##### Source records #####

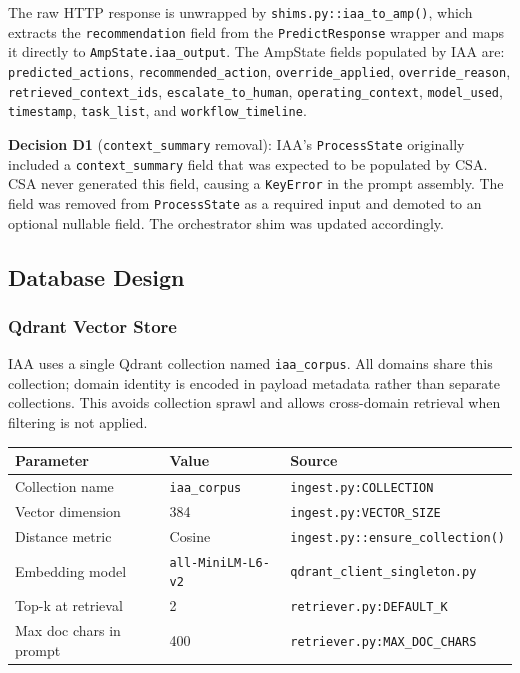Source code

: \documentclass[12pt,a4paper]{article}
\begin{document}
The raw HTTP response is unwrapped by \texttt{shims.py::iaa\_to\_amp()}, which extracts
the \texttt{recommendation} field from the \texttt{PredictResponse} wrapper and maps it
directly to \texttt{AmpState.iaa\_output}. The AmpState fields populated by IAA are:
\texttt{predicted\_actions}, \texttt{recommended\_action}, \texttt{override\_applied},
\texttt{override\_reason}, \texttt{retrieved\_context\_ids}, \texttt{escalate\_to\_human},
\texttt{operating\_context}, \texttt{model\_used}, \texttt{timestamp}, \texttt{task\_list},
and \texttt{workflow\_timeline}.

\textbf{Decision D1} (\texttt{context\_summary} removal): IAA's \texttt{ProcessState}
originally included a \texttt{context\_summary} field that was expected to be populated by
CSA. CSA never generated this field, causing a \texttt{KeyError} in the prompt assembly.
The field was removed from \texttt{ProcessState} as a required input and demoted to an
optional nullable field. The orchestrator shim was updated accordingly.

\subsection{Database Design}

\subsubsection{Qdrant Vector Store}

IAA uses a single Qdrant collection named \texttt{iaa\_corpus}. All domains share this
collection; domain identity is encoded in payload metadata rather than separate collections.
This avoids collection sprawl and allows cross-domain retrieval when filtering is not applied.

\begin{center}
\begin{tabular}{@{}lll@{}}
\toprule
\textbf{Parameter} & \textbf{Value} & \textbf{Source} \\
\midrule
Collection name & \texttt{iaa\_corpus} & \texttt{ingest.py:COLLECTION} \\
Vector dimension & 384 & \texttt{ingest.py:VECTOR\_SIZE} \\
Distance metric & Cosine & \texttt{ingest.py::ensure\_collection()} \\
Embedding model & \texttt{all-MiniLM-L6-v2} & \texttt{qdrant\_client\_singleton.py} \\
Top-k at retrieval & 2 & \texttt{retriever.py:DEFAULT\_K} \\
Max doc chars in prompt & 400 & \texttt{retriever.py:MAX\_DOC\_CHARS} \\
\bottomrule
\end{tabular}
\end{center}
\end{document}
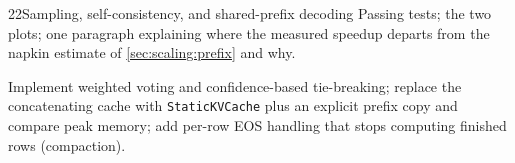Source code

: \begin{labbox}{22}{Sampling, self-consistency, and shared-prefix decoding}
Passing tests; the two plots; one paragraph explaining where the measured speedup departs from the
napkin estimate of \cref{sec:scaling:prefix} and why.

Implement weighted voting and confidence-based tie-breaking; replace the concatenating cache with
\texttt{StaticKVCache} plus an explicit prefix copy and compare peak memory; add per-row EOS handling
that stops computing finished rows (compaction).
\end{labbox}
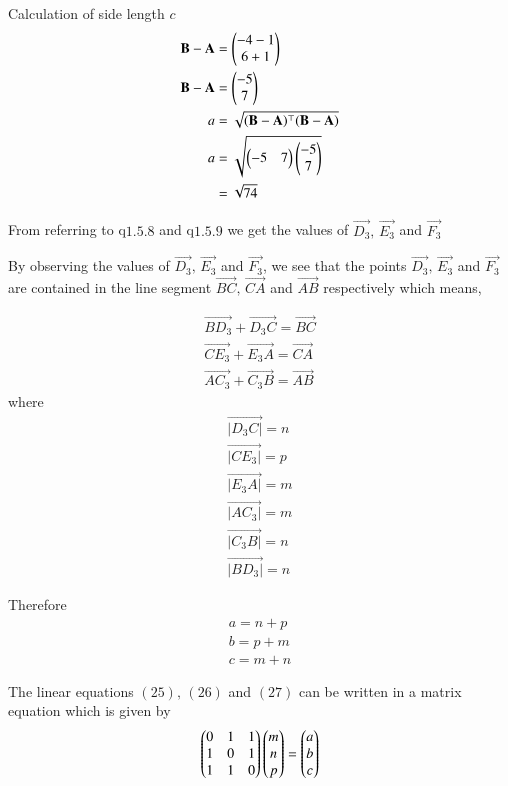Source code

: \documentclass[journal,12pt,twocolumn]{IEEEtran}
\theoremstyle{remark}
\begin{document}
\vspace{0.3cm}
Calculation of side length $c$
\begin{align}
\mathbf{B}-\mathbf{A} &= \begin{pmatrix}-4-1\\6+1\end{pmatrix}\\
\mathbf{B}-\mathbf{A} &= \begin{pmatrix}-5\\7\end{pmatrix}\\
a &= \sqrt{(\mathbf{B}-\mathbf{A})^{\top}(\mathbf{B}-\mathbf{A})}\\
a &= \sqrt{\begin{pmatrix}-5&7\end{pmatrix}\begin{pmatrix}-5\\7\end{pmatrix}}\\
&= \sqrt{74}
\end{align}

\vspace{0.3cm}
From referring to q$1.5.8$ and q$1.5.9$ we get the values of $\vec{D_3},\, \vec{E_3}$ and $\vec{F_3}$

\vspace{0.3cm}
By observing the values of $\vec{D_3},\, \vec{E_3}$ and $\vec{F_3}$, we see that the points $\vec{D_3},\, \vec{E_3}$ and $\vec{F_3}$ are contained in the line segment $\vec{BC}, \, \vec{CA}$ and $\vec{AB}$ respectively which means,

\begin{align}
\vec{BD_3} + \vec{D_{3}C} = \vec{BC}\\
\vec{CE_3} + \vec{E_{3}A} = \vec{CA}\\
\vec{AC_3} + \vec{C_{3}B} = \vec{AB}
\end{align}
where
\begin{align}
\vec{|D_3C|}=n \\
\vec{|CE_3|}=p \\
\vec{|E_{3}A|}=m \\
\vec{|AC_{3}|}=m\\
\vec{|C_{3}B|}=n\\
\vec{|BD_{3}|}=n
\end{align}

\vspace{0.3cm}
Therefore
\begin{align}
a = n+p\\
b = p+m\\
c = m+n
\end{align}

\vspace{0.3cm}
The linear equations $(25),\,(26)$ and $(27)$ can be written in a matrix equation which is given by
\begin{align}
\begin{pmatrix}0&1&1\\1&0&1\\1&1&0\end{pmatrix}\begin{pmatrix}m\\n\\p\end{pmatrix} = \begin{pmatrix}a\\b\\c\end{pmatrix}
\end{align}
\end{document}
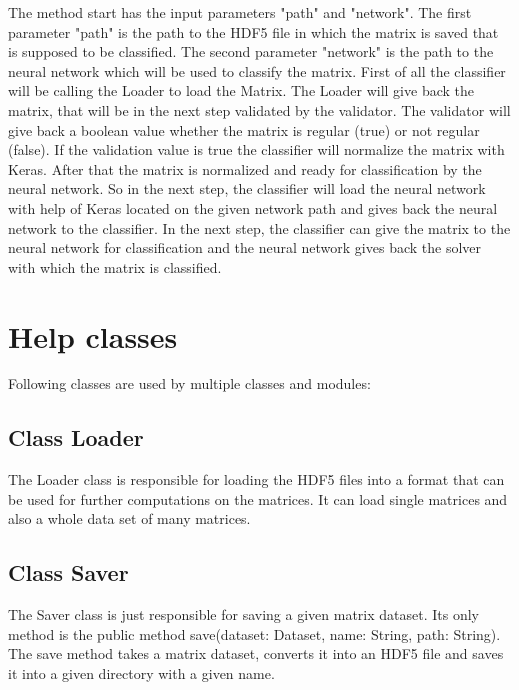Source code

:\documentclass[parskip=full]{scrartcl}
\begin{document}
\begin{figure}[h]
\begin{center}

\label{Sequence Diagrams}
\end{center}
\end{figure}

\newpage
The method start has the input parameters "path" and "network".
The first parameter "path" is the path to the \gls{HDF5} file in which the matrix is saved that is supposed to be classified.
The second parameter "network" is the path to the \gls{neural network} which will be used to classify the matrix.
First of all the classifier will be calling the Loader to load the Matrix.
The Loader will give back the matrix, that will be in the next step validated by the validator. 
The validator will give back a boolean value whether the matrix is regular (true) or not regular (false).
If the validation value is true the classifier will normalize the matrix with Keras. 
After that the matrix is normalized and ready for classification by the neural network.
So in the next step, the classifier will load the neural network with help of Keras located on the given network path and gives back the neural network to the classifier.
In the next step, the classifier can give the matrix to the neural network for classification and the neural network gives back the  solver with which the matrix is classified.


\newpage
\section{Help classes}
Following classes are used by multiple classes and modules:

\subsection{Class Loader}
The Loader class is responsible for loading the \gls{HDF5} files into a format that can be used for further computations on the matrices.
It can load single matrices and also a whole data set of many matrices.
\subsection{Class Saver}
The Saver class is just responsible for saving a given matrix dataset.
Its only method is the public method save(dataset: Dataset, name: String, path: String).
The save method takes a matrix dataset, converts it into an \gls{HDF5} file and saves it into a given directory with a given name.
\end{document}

#####

§ **Goal of the exercise**
Please return all lines from the records that hold the word "classification".

§ **Written solution**
After that the matrix is normalized and ready for classification by the neural network.
In the next step, the classifier can give the matrix to the neural network for classification and the neural network gives back the  solver with which the matrix is classified.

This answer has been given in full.